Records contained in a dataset
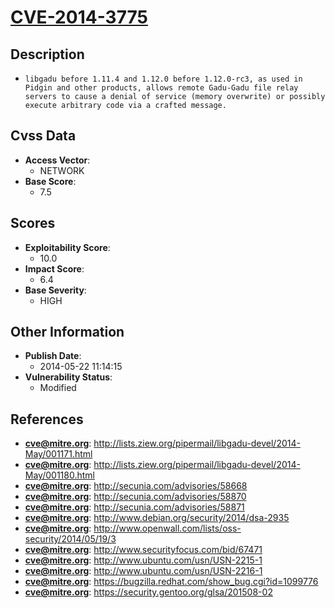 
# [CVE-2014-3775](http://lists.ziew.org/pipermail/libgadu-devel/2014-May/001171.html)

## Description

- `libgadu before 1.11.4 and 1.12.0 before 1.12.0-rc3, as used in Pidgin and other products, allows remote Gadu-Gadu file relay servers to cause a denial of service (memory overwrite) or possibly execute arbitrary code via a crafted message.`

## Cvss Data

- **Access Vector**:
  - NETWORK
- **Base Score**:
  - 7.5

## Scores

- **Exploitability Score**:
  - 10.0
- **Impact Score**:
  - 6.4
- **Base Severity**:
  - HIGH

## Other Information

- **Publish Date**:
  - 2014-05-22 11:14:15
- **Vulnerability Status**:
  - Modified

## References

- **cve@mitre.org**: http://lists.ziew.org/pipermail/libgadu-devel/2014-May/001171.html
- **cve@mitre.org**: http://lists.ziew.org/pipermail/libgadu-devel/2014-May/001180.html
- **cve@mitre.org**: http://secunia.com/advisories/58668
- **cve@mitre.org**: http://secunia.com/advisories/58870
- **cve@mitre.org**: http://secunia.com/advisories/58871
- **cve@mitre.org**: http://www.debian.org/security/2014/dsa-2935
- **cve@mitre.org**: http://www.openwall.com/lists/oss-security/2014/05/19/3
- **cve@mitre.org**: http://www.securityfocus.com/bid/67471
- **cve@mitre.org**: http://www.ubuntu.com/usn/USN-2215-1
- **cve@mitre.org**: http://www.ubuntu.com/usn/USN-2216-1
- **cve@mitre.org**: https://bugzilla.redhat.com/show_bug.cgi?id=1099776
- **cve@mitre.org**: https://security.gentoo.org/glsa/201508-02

EXERCISE AIM
Take the line that contains "- 2014-05-22 11:14:15" and each line after it down to the last of the records, and retype them exactly; add nothing else.

EXERCISE RESULT
  - 2014-05-22 11:14:15
- **Vulnerability Status**:
  - Modified

## References

- **cve@mitre.org**: http://lists.ziew.org/pipermail/libgadu-devel/2014-May/001171.html
- **cve@mitre.org**: http://lists.ziew.org/pipermail/libgadu-devel/2014-May/001180.html
- **cve@mitre.org**: http://secunia.com/advisories/58668
- **cve@mitre.org**: http://secunia.com/advisories/58870
- **cve@mitre.org**: http://secunia.com/advisories/58871
- **cve@mitre.org**: http://www.debian.org/security/2014/dsa-2935
- **cve@mitre.org**: http://www.openwall.com/lists/oss-security/2014/05/19/3
- **cve@mitre.org**: http://www.securityfocus.com/bid/67471
- **cve@mitre.org**: http://www.ubuntu.com/usn/USN-2215-1
- **cve@mitre.org**: http://www.ubuntu.com/usn/USN-2216-1
- **cve@mitre.org**: https://bugzilla.redhat.com/show_bug.cgi?id=1099776
- **cve@mitre.org**: https://security.gentoo.org/glsa/201508-02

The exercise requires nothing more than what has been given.